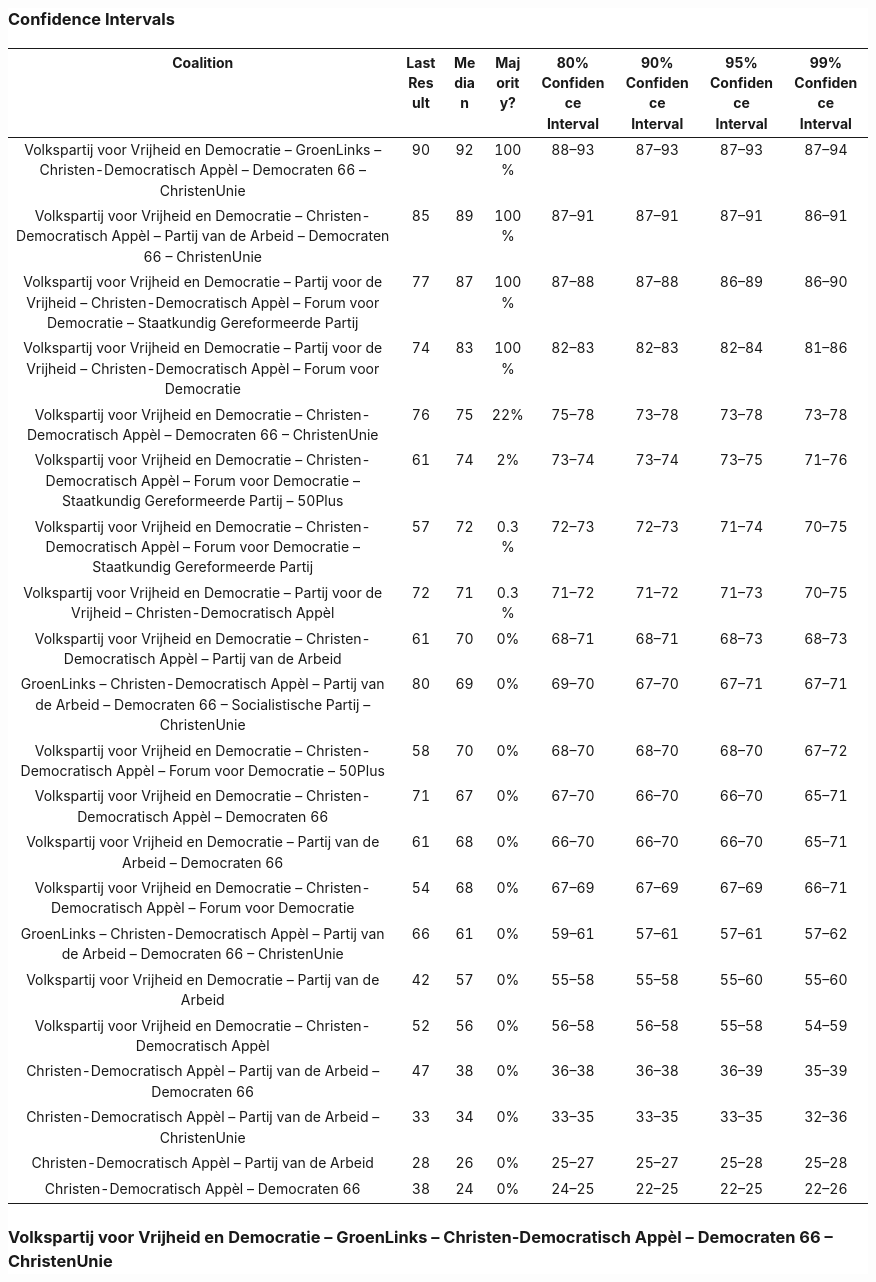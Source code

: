 ### Confidence Intervals

| Coalition | Last Result | Median | Majority? | 80% Confidence Interval | 90% Confidence Interval | 95% Confidence Interval | 99% Confidence Interval |
|:---------:|:-----------:|:------:|:---------:|:-----------------------:|:-----------------------:|:-----------------------:|:-----------------------:|
| Volkspartij voor Vrijheid en Democratie – GroenLinks – Christen-Democratisch Appèl – Democraten 66 – ChristenUnie | 90 | 92 | 100% | 88–93 | 87–93 | 87–93 | 87–94 |
| Volkspartij voor Vrijheid en Democratie – Christen-Democratisch Appèl – Partij van de Arbeid – Democraten 66 – ChristenUnie | 85 | 89 | 100% | 87–91 | 87–91 | 87–91 | 86–91 |
| Volkspartij voor Vrijheid en Democratie – Partij voor de Vrijheid – Christen-Democratisch Appèl – Forum voor Democratie – Staatkundig Gereformeerde Partij | 77 | 87 | 100% | 87–88 | 87–88 | 86–89 | 86–90 |
| Volkspartij voor Vrijheid en Democratie – Partij voor de Vrijheid – Christen-Democratisch Appèl – Forum voor Democratie | 74 | 83 | 100% | 82–83 | 82–83 | 82–84 | 81–86 |
| Volkspartij voor Vrijheid en Democratie – Christen-Democratisch Appèl – Democraten 66 – ChristenUnie | 76 | 75 | 22% | 75–78 | 73–78 | 73–78 | 73–78 |
| Volkspartij voor Vrijheid en Democratie – Christen-Democratisch Appèl – Forum voor Democratie – Staatkundig Gereformeerde Partij – 50Plus | 61 | 74 | 2% | 73–74 | 73–74 | 73–75 | 71–76 |
| Volkspartij voor Vrijheid en Democratie – Christen-Democratisch Appèl – Forum voor Democratie – Staatkundig Gereformeerde Partij | 57 | 72 | 0.3% | 72–73 | 72–73 | 71–74 | 70–75 |
| Volkspartij voor Vrijheid en Democratie – Partij voor de Vrijheid – Christen-Democratisch Appèl | 72 | 71 | 0.3% | 71–72 | 71–72 | 71–73 | 70–75 |
| Volkspartij voor Vrijheid en Democratie – Christen-Democratisch Appèl – Partij van de Arbeid | 61 | 70 | 0% | 68–71 | 68–71 | 68–73 | 68–73 |
| GroenLinks – Christen-Democratisch Appèl – Partij van de Arbeid – Democraten 66 – Socialistische Partij – ChristenUnie | 80 | 69 | 0% | 69–70 | 67–70 | 67–71 | 67–71 |
| Volkspartij voor Vrijheid en Democratie – Christen-Democratisch Appèl – Forum voor Democratie – 50Plus | 58 | 70 | 0% | 68–70 | 68–70 | 68–70 | 67–72 |
| Volkspartij voor Vrijheid en Democratie – Christen-Democratisch Appèl – Democraten 66 | 71 | 67 | 0% | 67–70 | 66–70 | 66–70 | 65–71 |
| Volkspartij voor Vrijheid en Democratie – Partij van de Arbeid – Democraten 66 | 61 | 68 | 0% | 66–70 | 66–70 | 66–70 | 65–71 |
| Volkspartij voor Vrijheid en Democratie – Christen-Democratisch Appèl – Forum voor Democratie | 54 | 68 | 0% | 67–69 | 67–69 | 67–69 | 66–71 |
| GroenLinks – Christen-Democratisch Appèl – Partij van de Arbeid – Democraten 66 – ChristenUnie | 66 | 61 | 0% | 59–61 | 57–61 | 57–61 | 57–62 |
| Volkspartij voor Vrijheid en Democratie – Partij van de Arbeid | 42 | 57 | 0% | 55–58 | 55–58 | 55–60 | 55–60 |
| Volkspartij voor Vrijheid en Democratie – Christen-Democratisch Appèl | 52 | 56 | 0% | 56–58 | 56–58 | 55–58 | 54–59 |
| Christen-Democratisch Appèl – Partij van de Arbeid – Democraten 66 | 47 | 38 | 0% | 36–38 | 36–38 | 36–39 | 35–39 |
| Christen-Democratisch Appèl – Partij van de Arbeid – ChristenUnie | 33 | 34 | 0% | 33–35 | 33–35 | 33–35 | 32–36 |
| Christen-Democratisch Appèl – Partij van de Arbeid | 28 | 26 | 0% | 25–27 | 25–27 | 25–28 | 25–28 |
| Christen-Democratisch Appèl – Democraten 66 | 38 | 24 | 0% | 24–25 | 22–25 | 22–25 | 22–26 |

### Volkspartij voor Vrijheid en Democratie – GroenLinks – Christen-Democratisch Appèl – Democraten 66 – ChristenUnie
----------------------------------------
◆ Action item
Where does the word "ChristenUnie" appear in the records above? Return every line that holds it.

◆ Your response
| Volkspartij voor Vrijheid en Democratie – GroenLinks – Christen-Democratisch Appèl – Democraten 66 – ChristenUnie | 90 | 92 | 100% | 88–93 | 87–93 | 87–93 | 87–94 |
| Volkspartij voor Vrijheid en Democratie – Christen-Democratisch Appèl – Partij van de Arbeid – Democraten 66 – ChristenUnie | 85 | 89 | 100% | 87–91 | 87–91 | 87–91 | 86–91 |
| Volkspartij voor Vrijheid en Democratie – Christen-Democratisch Appèl – Democraten 66 – ChristenUnie | 76 | 75 | 22% | 75–78 | 73–78 | 73–78 | 73–78 |
| GroenLinks – Christen-Democratisch Appèl – Partij van de Arbeid – Democraten 66 – Socialistische Partij – ChristenUnie | 80 | 69 | 0% | 69–70 | 67–70 | 67–71 | 67–71 |
| GroenLinks – Christen-Democratisch Appèl – Partij van de Arbeid – Democraten 66 – ChristenUnie | 66 | 61 | 0% | 59–61 | 57–61 | 57–61 | 57–62 |
| Christen-Democratisch Appèl – Partij van de Arbeid – ChristenUnie | 33 | 34 | 0% | 33–35 | 33–35 | 33–35 | 32–36 |
### Volkspartij voor Vrijheid en Democratie – GroenLinks – Christen-Democratisch Appèl – Democraten 66 – ChristenUnie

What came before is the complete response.